College Playoff – Action Report

About 24 hours before kickoff, Las Vegas sports books were split on Monday night’s College Football Playoff Championship Game, with Alabama -3.5 available for favorite bettors and Georgia +4 there for the taking, too.

While it’s always hard to predict how a line will move, the betting market may have found its sweet spot for this season’s title game. The 4.5s that have appeared on betting boards over the last week haven’t lasted long, and it’s hard to envision the number on Alabama waning to as cheap as -3.

“I don’t think it’s going to go below 3.5,” John Avello, sports book director at the Wynn, said Sunday afternoon.

The Wynn’s opening price of Alabama -4 drew “a couple of six-figure bets” on the underdog Georgia that pushed the line to -3.5, Avello added, and that’s the number the shop’s been dealing since.

At the South Point, sharp bettors liked the opening price on the dog, taking Georgia +4.5, but when the point spread was bet down to Alabama -3.5, wiseguys were happy to lay the shorter price.  Save a momentary blip to 4.5 on Sunday night, the South Point seems to have settled at Alabama -4.
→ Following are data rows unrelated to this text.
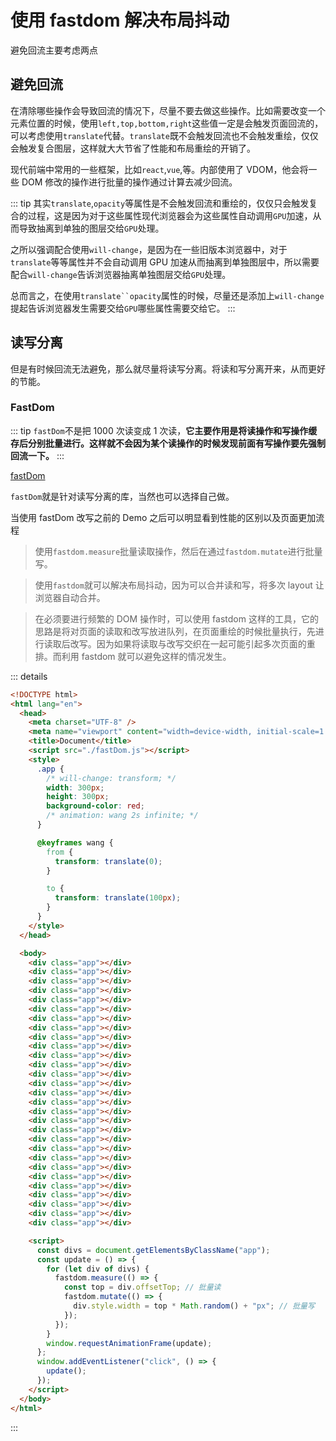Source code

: # 使用 fastdom 解决布局抖动

避免回流主要考虑两点

## 避免回流

在清除哪些操作会导致回流的情况下，尽量不要去做这些操作。比如需要改变一个元素位置的时候，使用`left,top,bottom,right`这些值一定是会触发页面回流的，可以考虑使用`translate`代替。`translate`既不会触发回流也不会触发重绘，仅仅会触发复合图层，这样就大大节省了性能和布局重绘的开销了。

现代前端中常用的一些框架，比如`react`,`vue`,等。内部使用了 VDOM，他会将一些 DOM 修改的操作进行批量的操作通过计算去减少回流。

::: tip
其实`translate`,`opacity`等属性是不会触发回流和重绘的，仅仅只会触发复合的过程，这是因为对于这些属性现代浏览器会为这些属性自动调用`GPU`加速，从而导致抽离到单独的图层交给`GPU`处理。

之所以强调配合使用`will-change`，是因为在一些旧版本浏览器中，对于`translate`等等属性并不会自动调用 GPU 加速从而抽离到单独图层中，所以需要配合`will-change`告诉浏览器抽离单独图层交给`GPU`处理。

总而言之，在使用` translate``opacity `属性的时候，尽量还是添加上`will-change`提起告诉浏览器发生需要交给`GPU`哪些属性需要交给它。
:::

## 读写分离

但是有时候回流无法避免，那么就尽量将读写分离。将读和写分离开来，从而更好的节能。

### FastDom

::: tip
`fastDom`不是把 1000 次读变成 1 次读，**它主要作用是将读操作和写操作缓存后分别批量进行。这样就不会因为某个读操作的时候发现前面有写操作要先强制回流一下。**
:::

[fastDom](https://github.com/wilsonpage/fastdom)

`fastDom`就是针对读写分离的库，当然也可以选择自己做。

当使用 fastDom 改写之前的 Demo 之后可以明显看到性能的区别以及页面更加流程

> 使用`fastdom.measure`批量读取操作，然后在通过`fastdom.mutate`进行批量写。

> 使用`fastdom`就可以解决布局抖动，因为可以合并读和写，将多次 layout 让浏览器自动合并。

> 在必须要进行频繁的 DOM 操作时，可以使用 fastdom 这样的工具，它的思路是将对页面的读取和改写放进队列，在页面重绘的时候批量执行，先进行读取后改写。因为如果将读取与改写交织在一起可能引起多次页面的重排。而利用 fastdom 就可以避免这样的情况发生。

::: details

```html
<!DOCTYPE html>
<html lang="en">
  <head>
    <meta charset="UTF-8" />
    <meta name="viewport" content="width=device-width, initial-scale=1.0" />
    <title>Document</title>
    <script src="./fastDom.js"></script>
    <style>
      .app {
        /* will-change: transform; */
        width: 300px;
        height: 300px;
        background-color: red;
        /* animation: wang 2s infinite; */
      }

      @keyframes wang {
        from {
          transform: translate(0);
        }

        to {
          transform: translate(100px);
        }
      }
    </style>
  </head>

  <body>
    <div class="app"></div>
    <div class="app"></div>
    <div class="app"></div>
    <div class="app"></div>
    <div class="app"></div>
    <div class="app"></div>
    <div class="app"></div>
    <div class="app"></div>
    <div class="app"></div>
    <div class="app"></div>
    <div class="app"></div>
    <div class="app"></div>
    <div class="app"></div>
    <div class="app"></div>
    <div class="app"></div>
    <div class="app"></div>
    <div class="app"></div>
    <div class="app"></div>
    <div class="app"></div>
    <div class="app"></div>
    <div class="app"></div>
    <div class="app"></div>
    <div class="app"></div>
    <div class="app"></div>
    <div class="app"></div>
    <div class="app"></div>
    <div class="app"></div>
    <div class="app"></div>
    <div class="app"></div>

    <script>
      const divs = document.getElementsByClassName("app");
      const update = () => {
        for (let div of divs) {
          fastdom.measure(() => {
            const top = div.offsetTop; // 批量读
            fastdom.mutate(() => {
              div.style.width = top * Math.random() + "px"; // 批量写
            });
          });
        }
        window.requestAnimationFrame(update);
      };
      window.addEventListener("click", () => {
        update();
      });
    </script>
  </body>
</html>
```

:::
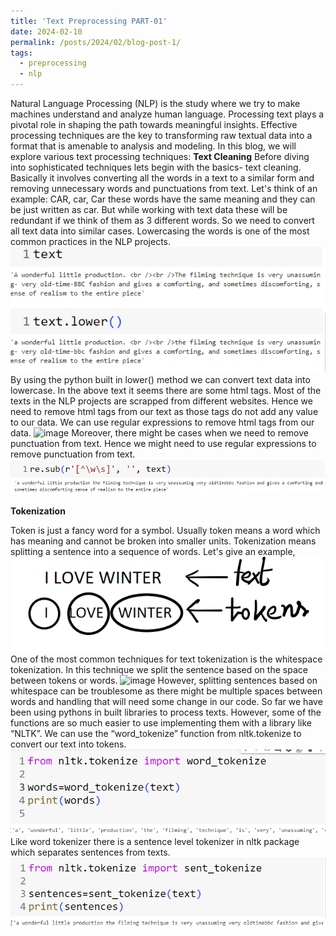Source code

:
 ```yaml
---
title: 'Text Preprocessing PART-01'
date: 2024-02-10
permalink: /posts/2024/02/blog-post-1/
tags:
  - preprocessing
  - nlp
---
```


Natural Language Processing (NLP) is the study where we try to make machines understand and analyze human language. Processing text plays a pivotal role in shaping the path towards meaningful insights. Effective processing techniques are the key to transforming raw textual data into a format that is amenable to analysis and modeling. In this blog, we will explore various text processing techniques:
**Text Cleaning**
Before diving into sophisticated techniques lets begin with the basics- text cleaning. Basically it involves converting all the words in a text to a similar form and removing unnecessary words and punctuations from text. Let's think of an example: CAR, car, Car these words have the same meaning and they can be just written as car.  But while working with text data these will be redundant if we think of them as 3 different words. So we need to convert all text data into similar cases. Lowercasing the words is one of the most common practices in the NLP projects. 
![image](https://github.com/Kazi-KR/Kazi-KR.github.io/blob/master/images/TextPreprocessing_1.png)
By using the python built in lower() method we can convert text data into lowercase. In the above text it seems there are some html tags. Most of the texts in the NLP projects are scrapped from different websites. Hence we need to remove html tags from our text as those tags do not add any value to our data. We can use regular expressions to remove html tags from our data. 
![image](https://github.com/Kazi-KR/Kazi-KR.github.io/blob/master/images/TextPreprocessing_2.png)
Moreover, there might be cases when we need to remove punctuation from text. Hence we might need to use regular expressions to remove punctuation from text. 
![image](https://github.com/Kazi-KR/Kazi-KR.github.io/blob/master/images/Text_Processing.png)

**Tokenization**

Token is just a fancy word for a symbol. Usually token means a word which has meaning and cannot be broken into smaller units. Tokenization means splitting a sentence into a sequence of words. Let's give an example,  
![image](https://github.com/Kazi-KR/Kazi-KR.github.io/blob/master/images/custom.png)
One of the most common techniques for text tokenization is the whitespace tokenization. In this technique we split the sentence based on the space between tokens or words. 
![image](https://github.com/Kazi-KR/Kazi-KR.github.io/blob/master/images/wrr.png)
However, splitting sentences based on whitespace can be troublesome as there might be multiple spaces between words and handling that will need some change in our code. So far we have been using pythons in built libraries to process texts. However, some of the functions are so much easier to use implementing them with a library like “NLTK”. We can use the “word_tokenize” function from nltk.tokenize to convert our text into tokens. 
![image](https://github.com/Kazi-KR/Kazi-KR.github.io/blob/master/images/nltk.png)
Like word tokenizer there is a sentence level tokenizer in nltk package which separates sentences from texts.
![image](https://github.com/Kazi-KR/Kazi-KR.github.io/blob/master/images/nltk_2.png)
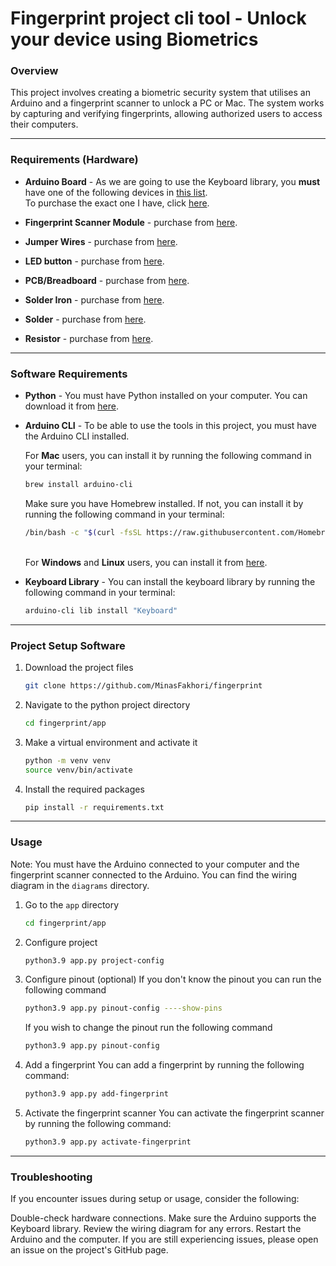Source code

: # Fingerprint project cli tool - Unlock your device using Biometrics

### Overview

This project involves creating a biometric security system that utilises an Arduino and a fingerprint scanner to unlock a PC or Mac. The system works by capturing and verifying fingerprints, allowing authorized users to access their computers.

--- 
### Requirements (Hardware)

* **Arduino Board** - As we are going to use the Keyboard library, you **must** have one of the following devices in [this list](https://www.arduino.cc/reference/en/language/functions/usb/keyboard/). <br> To purchase the exact one I have, click [here](https://amzn.to/3SJWvPO).

* **Fingerprint Scanner Module** - purchase from [here](https://amzn.to/3HL91br).
* **Jumper Wires** - purchase from [here](https://amzn.to/49mP3zQ).
* **LED button** - purchase from [here](https://amzn.to/3SJ5Wz1).
* **PCB/Breadboard** - purchase from [here](https://amzn.to/3Ovm8kP).
* **Solder Iron** - purchase from [here](https://amzn.to/487qtSi).
* **Solder** - purchase from [here](https://amzn.to/4bpcJ8s).
* **Resistor** - purchase from [here](https://amzn.to/3uq4UOY).

---
### Software Requirements

* **Python** - You must have Python installed on your computer. You can download it from [here](https://www.python.org/downloads/).

* **Arduino CLI** - To be able to use the tools in this project, you must have the Arduino CLI installed. 

    For **Mac** users, you can install it by running the following command in your terminal:
    ```bash
    brew install arduino-cli
    ```
    Make sure you have Homebrew installed. If not, you can install it by running the following command in your terminal:
    ```bash
    /bin/bash -c "$(curl -fsSL https://raw.githubusercontent.com/Homebrew/install/HEAD/install.sh)"
    ```
    \
    For **Windows** and **Linux** users, you can install it from [here](https://arduino.github.io/arduino-cli/0.35/installation/).

* **Keyboard Library** - You can install the keyboard library by running the following command in your terminal:
    ```bash
    arduino-cli lib install "Keyboard"
    ```

---
### Project Setup Software

1. Download the project files
    ```bash
    git clone https://github.com/MinasFakhori/fingerprint
    ```
2. Navigate to the python project directory
    ```bash
    cd fingerprint/app
    ```

3. Make a virtual environment and activate it
    ```bash
    python -m venv venv
    source venv/bin/activate
    ```
4. Install the required packages
    ```bash
    pip install -r requirements.txt
    ```

---

### Usage

Note: You must have the Arduino connected to your computer and the fingerprint scanner connected to the Arduino. You can find the wiring diagram in the `diagrams` directory.

1. Go to the `app` directory
    ```bash
    cd fingerprint/app
    ```

2. Configure project
    ```bash
    python3.9 app.py project-config
    ```

3. Configure pinout (optional)
    If you don't know the pinout you can run the following command
    ```bash
    python3.9 app.py pinout-config ----show-pins
    ```
    If you wish to change the pinout run the following command
    ```bash
    python3.9 app.py pinout-config
    ```

4. Add a fingerprint
    You can add a fingerprint by running the following command:

    ```bash
    python3.9 app.py add-fingerprint
    ```

5. Activate the fingerprint scanner
    You can activate the fingerprint scanner by running the following command:
    ```bash
    python3.9 app.py activate-fingerprint
    ```


---

### Troubleshooting
If you encounter issues during setup or usage, consider the following:

Double-check hardware connections.
Make sure the Arduino supports the Keyboard library.
Review the wiring diagram for any errors.
Restart the Arduino and the computer.
If you are still experiencing issues, please open an issue on the project's GitHub page.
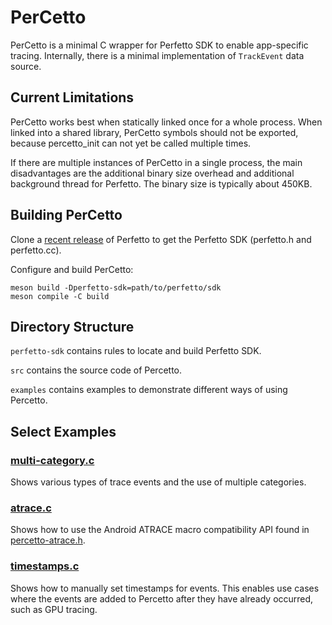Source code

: # PerCetto

PerCetto is a minimal C wrapper for Perfetto SDK to enable app-specific
tracing. Internally, there is a minimal implementation of `TrackEvent` data
source.

## Current Limitations

PerCetto works best when statically linked once for a whole process.
When linked into a shared library, PerCetto symbols should not be exported,
because percetto_init can not yet be called multiple times.

If there are multiple instances of PerCetto in a single process, the main
disadvantages are the additional binary size overhead and additional background
thread for Perfetto. The binary size is typically about 450KB.

## Building PerCetto

Clone a [recent release](https://github.com/google/perfetto/releases) of
Perfetto to get the Perfetto SDK (perfetto.h and perfetto.cc).

Configure and build PerCetto:
```
meson build -Dperfetto-sdk=path/to/perfetto/sdk
meson compile -C build
```

## Directory Structure

`perfetto-sdk` contains rules to locate and build Perfetto SDK.

`src` contains the source code of Percetto.

`examples` contains examples to demonstrate different ways of using Percetto.

## Select Examples

### [multi-category.c](examples/multi-category.c)

Shows various types of trace events and the use of multiple categories.

### [atrace.c](examples/atrace.c)

Shows how to use the Android ATRACE macro compatibility API found in
[percetto-atrace.h](src/percetto-atrace.h).

### [timestamps.c](examples/timestamps.c)

Shows how to manually set timestamps for events. This enables use cases where
the events are added to Percetto after they have already occurred, such as
GPU tracing.
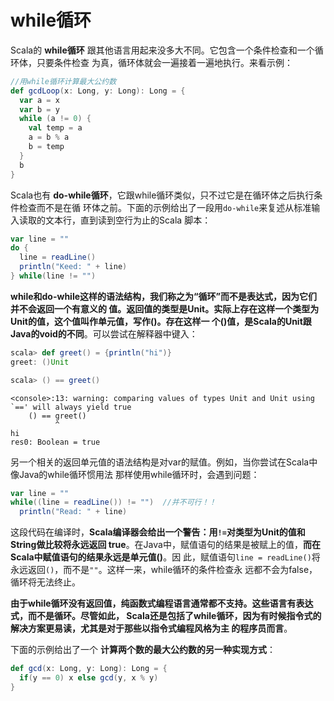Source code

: while循环
================================================================================
Scala的 **while循环** 跟其他语言用起来没多大不同。它包含一个条件检查和一个循环体，只要条件检查
为真，循环体就会一遍接着一遍地执行。来看示例：
```scala
//用while循环计算最大公约数
def gcdLoop(x: Long, y: Long): Long = {
  var a = x
  var b = y
  while (a != 0) {
    val temp = a
	a = b % a
	b = temp
  }
  b
}
```
Scala也有 **do-while循环**，它跟while循环类似，只不过它是在循环体之后执行条件检查而不是在循
环体之前。下面的示例给出了一段用`do-while`来复述从标准输入读取的文本行，直到读到空行为止的Scala
脚本：
```scala
var line = ""
do {
  line = readLine()
  println("Keed: " + line)
} while(line != "")
```
**while和do-while这样的语法结构，我们称之为“循环”而不是表达式，因为它们并不会返回一个有意义的
值。返回值的类型是Unit。实际上存在这样一个类型为Unit的值，这个值叫作单元值，写作()。存在这样一
个()值，是Scala的Unit跟Java的void的不同**。可以尝试在解释器中键入：
```scala
scala> def greet() = {println("hi")}
greet: ()Unit

scala> () == greet()
```
```
<console>:13: warning: comparing values of types Unit and Unit using `==' will always yield true
 	() == greet()
          ^
hi
res0: Boolean = true
```
另一个相关的返回单元值的语法结构是对var的赋值。例如，当你尝试在Scala中像Java的while循环惯用法
那样使用while循环时，会遇到问题：
```scala
var line = ""
while((line = readLine()) != "")  //并不可行！！
  println("Read: " + line)
```
这段代码在编译时，**Scala编译器会给出一个警告：用`!=`对类型为Unit的值和String做比较将永远返回
true**。在Java中，赋值语句的结果是被赋上的值，**而在Scala中赋值语句的结果永远是单元值()**。因
此，赋值语句`line = readLine()`将永远返回`()`，而不是`""`。这样一来，while循环的条件检查永
远都不会为false，循环将无法终止。

**由于while循环没有返回值，纯函数式编程语言通常都不支持。这些语言有表达式，而不是循环。尽管如此，
Scala还是包括了while循环，因为有时候指令式的解决方案更易读，尤其是对于那些以指令式编程风格为主
的程序员而言**。

下面的示例给出了一个 **计算两个数的最大公约数的另一种实现方式**：
```scala
def gcd(x: Long, y: Long): Long = {
  if(y == 0) x else gcd(y, x % y)
}
```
“We definitely had sharp money taking the 4.5, and I’d say it was pretty sharp money laying back the 3.5, too,” said Chris Andrews, book director at the South Point.  “You know the way it is – guys are playing numbers, and they saw both those as advantageous.”

As for public bettors, there are different stories coming from the South Point and the Westgate Las Vegas SuperBook.

While Alabama has been a public team ever since Nick Saban’s tenure in Tuscaloosa began in 2007, “there’s no shortage of Georgia money and opinions on Georgia winning this game,” Andrews said. “We’ve taken plenty of Georgia money, too, from everybody – from wiseguys and the public – so I’m not sure we’re going to move (the line) at all.”

But Westgate manager Ed  Salmons said his shop is so weighted on the favorite that the joke around the book has been, “’Who is Alabama playing tomorrow?,’ because all we see on the ticker is Alabama, Alabama, Alabama, Alabama – it’s like nine out of 10 tickets are on Alabama. It’s just amazing. And it’s all public money.  ... It’s weird because they loved Clemson against Alabama, and now they love Alabama against Georgia.”

After opening Alabama -4, the Westgate took a “decent size wager” on the favorite from a house customer and moved to -4.5. From there, the book has bounced between 3.5 and 4.

Salmons is happy to need Georgia on Monday.

“I definitely lean to the dog in this game,” he said.

The vast majority of bets, of course, has yet to show up, and while some college football observers sense a lack of buzz for a national title game featuring two teams from the SEC, books anticipate a heavily-bet game.  Should handle be off, it will probably have more to do with bettors’ bankrolls being light after all four underdogs covered during the NFL’s wild-card weekend than any provincial leanings, Andrews agreed.

Another positive domino for the books of the NFL underdog sweep: Less liability heading into Monday night.

“All the parlays through the weekend lead to this game,” Salmons said, “and with all the 'dogs covering in the NFL, it definitely took away a lot of the liability sometimes we face in these games.”